The judge found on the strength of medical evidence that “the claimant’s generally weakened and debilitated condition on 26 January caused her not to be able to respond naturally and effectively to the emergence of vomit from her gut with the consequence that she inhaled it” (para 54). The question was whether this was too remote a consequence of her negligent treatment following the ERCP, having regard to the fact that her weakened state was partly due to the pancreatitis for which the hospital was not responsible. The judge’s critical finding was at para 60:

“I do not think it can be doubted that there were two components to the weakness of the claimant as at 26 January, both very closely interlinked and having their foundation in the ERCP carried out on 11 January. One component was the weakness engendered by the pancreatitis, the other was the weakness engendered by the consequence of the negligence on 11-12 January which led to a very stormy passage for the claimant ending (purely from a surgical point of view) on 19 January when the packing of the liver was removed. Even leaving out of account the independent effect of the pancreatitis, it defies all common sense to say that she had recovered from the effects of all that by 26 January. I am satisfied, on the balance of probabilities, that she had not and that she was weakened as a result. I cannot say whether the contribution made by this component was more or less than that made by the pancreatitis and it follows that I cannot say whether the contribution made by the pancreatitis was greater or smaller than the contribution of the other component. All I can say is that the natural inference is that each contributed materially to the overall weakness and it was the overall weakness that caused the aspiration.”

47.

In the view of the Board, on those findings of primary fact Foskett J was right to hold the hospital responsible in law for the consequences of the aspiration. As to the parallel weakness of the claimant due to her pancreatitis, the case may be seen as an example of the well known principle that a tortfeasor takes his victim as he finds her. The Board does not share the view of the Court of Appeal that the case involved a departure from the “but-for” test. The judge concluded that the totality of the claimant’s weakened condition caused the harm. If so, “but-for” causation was established. The fact that her vulnerability was heightened by her pancreatitis no more assisted the hospital’s case than if she had an egg shell skull.

48.

Finally, reference was made during the argument to the “doubling of risk” test which has sometimes been used or advocated as a tool used in deciding questions of causation. The Board would counsel caution in its use. As Baroness Hale of Richmond said in Sienkiewicz at para 170, evaluation of risk can be important in making choices about future action.
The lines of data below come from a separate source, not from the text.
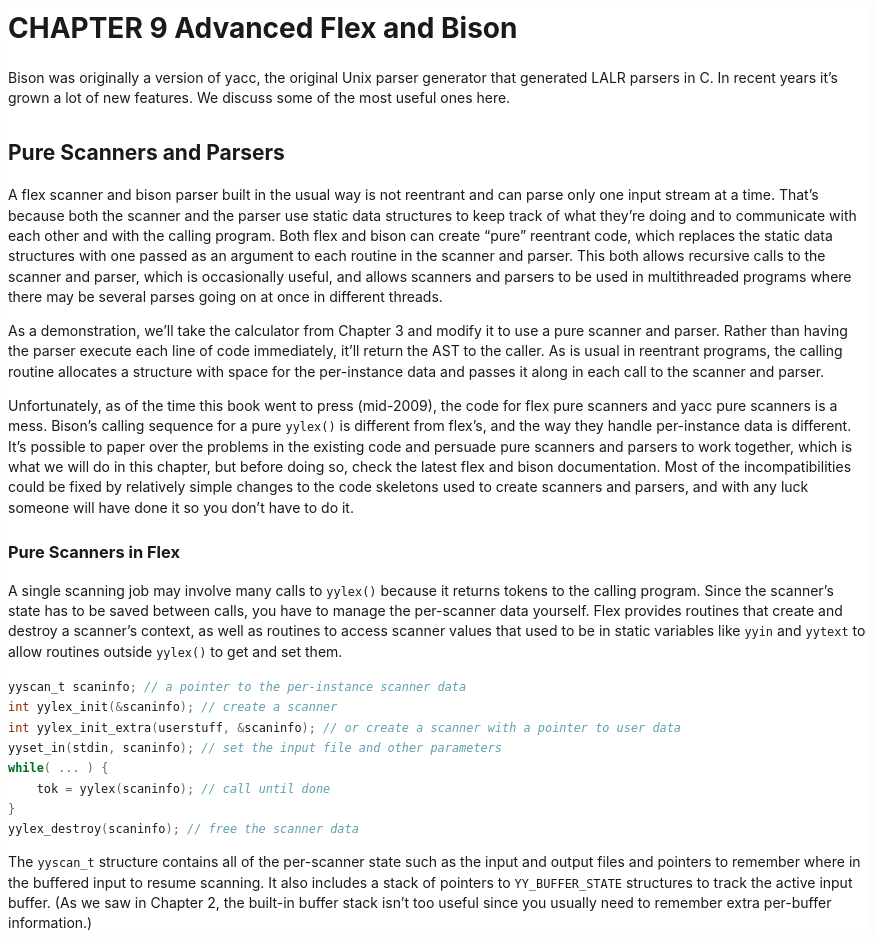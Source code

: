 # CHAPTER 9 Advanced Flex and Bison

Bison was originally a version of yacc, the original Unix parser generator that generated LALR parsers in C. In recent years it’s grown a lot of new features. We discuss some of the most useful ones here.

## Pure Scanners and Parsers

A flex scanner and bison parser built in the usual way is not reentrant and can parse only one input stream at a time. That’s because both the scanner and the parser use static data structures to keep track of what they’re doing and to communicate with each other and with the calling program. Both flex and bison can create “pure” reentrant code, which replaces the static data structures with one passed as an argument to each routine in the scanner and parser. This both allows recursive calls to the scanner and parser, which is occasionally useful, and allows scanners and parsers to be used in multithreaded programs where there may be several parses going on at once in different threads.

As a demonstration, we’ll take the calculator from Chapter 3 and modify it to use a pure scanner and parser. Rather than having the parser execute each line of code immediately, it’ll return the AST to the caller. As is usual in reentrant programs, the calling routine allocates a structure with space for the per-instance data and passes it along in each call to the scanner and parser.

Unfortunately, as of the time this book went to press (mid-2009), the code for flex pure scanners and yacc pure scanners is a mess. Bison’s calling sequence for a pure `yylex()` is different from flex’s, and the way they handle per-instance data is different. It’s possible to paper over the problems in the existing code and persuade pure scanners and parsers to work together, which is what we will do in this chapter, but before doing so, check the latest flex and bison documentation. Most of the incompatibilities could be fixed by relatively simple changes to the code skeletons used to create scanners and parsers, and with any luck someone will have done it so you don’t have to do it.

### Pure Scanners in Flex

A single scanning job may involve many calls to `yylex()` because it returns tokens to the calling program. Since the scanner’s state has to be saved between calls, you have to manage the per-scanner data yourself. Flex provides routines that create and destroy a scanner’s context, as well as routines to access scanner values that used to be in static variables like `yyin` and `yytext` to allow routines outside `yylex()` to get and set them.

```c
yyscan_t scaninfo; // a pointer to the per-instance scanner data
int yylex_init(&scaninfo); // create a scanner
int yylex_init_extra(userstuff, &scaninfo); // or create a scanner with a pointer to user data
yyset_in(stdin, scaninfo); // set the input file and other parameters
while( ... ) {
    tok = yylex(scaninfo); // call until done
}
yylex_destroy(scaninfo); // free the scanner data
```

The `yyscan_t` structure contains all of the per-scanner state such as the input and output files and pointers to remember where in the buffered input to resume scanning. It also includes a stack of pointers to `YY_BUFFER_STATE` structures to track the active input buffer. (As we saw in Chapter 2, the built-in buffer stack isn’t too useful since you usually need to remember extra per-buffer information.)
This is particularly so in the medical field, where a practitioner will owe a duty to the patient to see that the patient is properly informed about the potential risks of different forms of treatment (or non-treatment). Use of such evidence, for example epidemiological evidence, to determine questions of past fact is rather different. That is not to deny that it may sometimes be very helpful. If it is a known fact that a particular type of act (or omission) is likely to have a particular effect, proof that the defendant was responsible for such an act (or omission) and that the claimant had what is the usual effect will be powerful evidence from which to infer causation, without necessarily requiring a detailed scientific explanation for the link. But inferring causation from proof of heightened risk is never an exercise to apply mechanistically. A doubled tiny risk will still be very small.

49.

The Board will humbly advise Her Majesty that the appeal should be dismissed with costs.